Types of questions
There are various ‘types’ of questions which candidates can expect to be asked in the panel. They key to providing the right answer is knowing how to spot the ‘type’ of question being asked (adapted from Rowena Murray, How to Survive Your Viva, Second Edition, 2009).
An open question gives the candidate the opportunity to respond on their own terms. Whilst this affords some freedom to select and structure the answer from the variety of information available, it does not give the candidate many clues about the sort of response the examiner is looking for. Examples of open questions are: 'What did you think about the outcomes of your research so far?', 'What did you think of your results so far?' It is a good idea to anticipate some responses to questions like these.
Closed answers give candidates a choice of fixed answer. For example: 'what do you know about the work of x?' - this means that candidates will need to know who x is, what they have contributed to the field, and then form an opinion about how it relates to their own work. Closed questions are designed for candidates to give definitive answers and they test concrete skills, knowledge and expertise.

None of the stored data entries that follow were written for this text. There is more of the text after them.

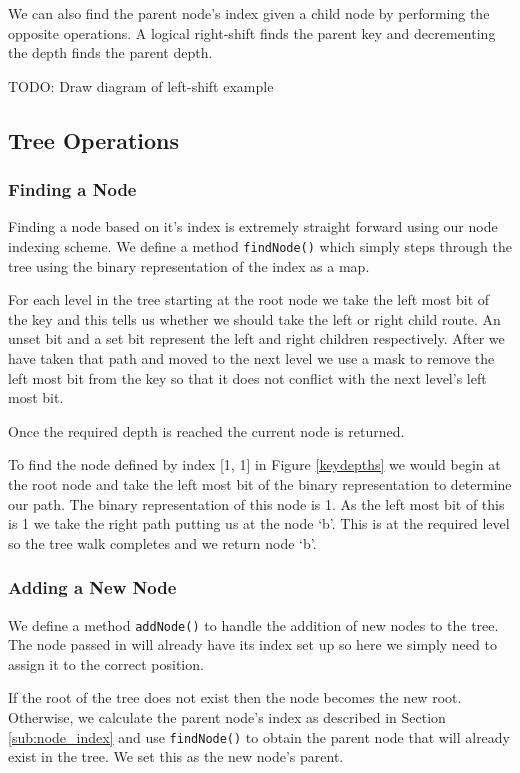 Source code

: \documentclass{report}
\begin{document}
We can also find the parent node's index given a child node by performing the opposite operations. A logical right-shift finds the parent key and decrementing the depth finds the parent depth.

TODO: Draw diagram of left-shift example

\subsection{Tree Operations}
\label{sub:tree_operations}

\subsubsection{Finding a Node}

Finding a node based on it's index is extremely straight forward using our node indexing scheme. We define a method {\tt findNode()} which simply steps through the tree using the binary representation of the index as a map.

For each level in the tree starting at the root node we take the left most bit of the key and this tells us whether we should take the left or right child route. An unset bit and a set bit represent the left and right children respectively. After we have taken that path and moved to the next level we use a mask to remove the left most bit from the key so that it does not conflict with the next level's left most bit.

Once the required depth is reached the current node is returned.

To find the node defined by index [1, 1] in Figure \ref{keydepths} we would begin at the root node and take the left most bit of the binary representation to determine our path. The binary representation of this node is 1. As the left most bit of this is 1 we take the right path putting us at the node `b'. This is at the required level so the tree walk completes and we return node `b'.

\subsubsection{Adding a New Node}

We define a method {\tt addNode()} to handle the addition of new nodes to the tree. The node passed in will already have its index set up so here we simply need to assign it to the correct position.

If the root of the tree does not exist then the node becomes the new root. Otherwise, we calculate the parent node's index as described in Section \ref{sub:node_index} and use {\tt findNode()} to obtain the parent node that will already exist in the tree. We set this as the new node's parent.
\end{document}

Probing questions can follow other types of questions in the panel review. For example, a candidate might have given a response to a specific question that the examiner has asked, and then they will ask the candidate 'why?' or 'Why not?' This type of question is designed to probe the candidate for more information. The panel members will use probing questions when they are trying to get more information from the panellist, or to test the depth and quality of their knowledge. A good way to prepare for a probing question is for the candidate to clarify their own personal opinions and perceptions properly before the panel. Practice asking 'why' or 'why not' to the responses that are typically given to questions.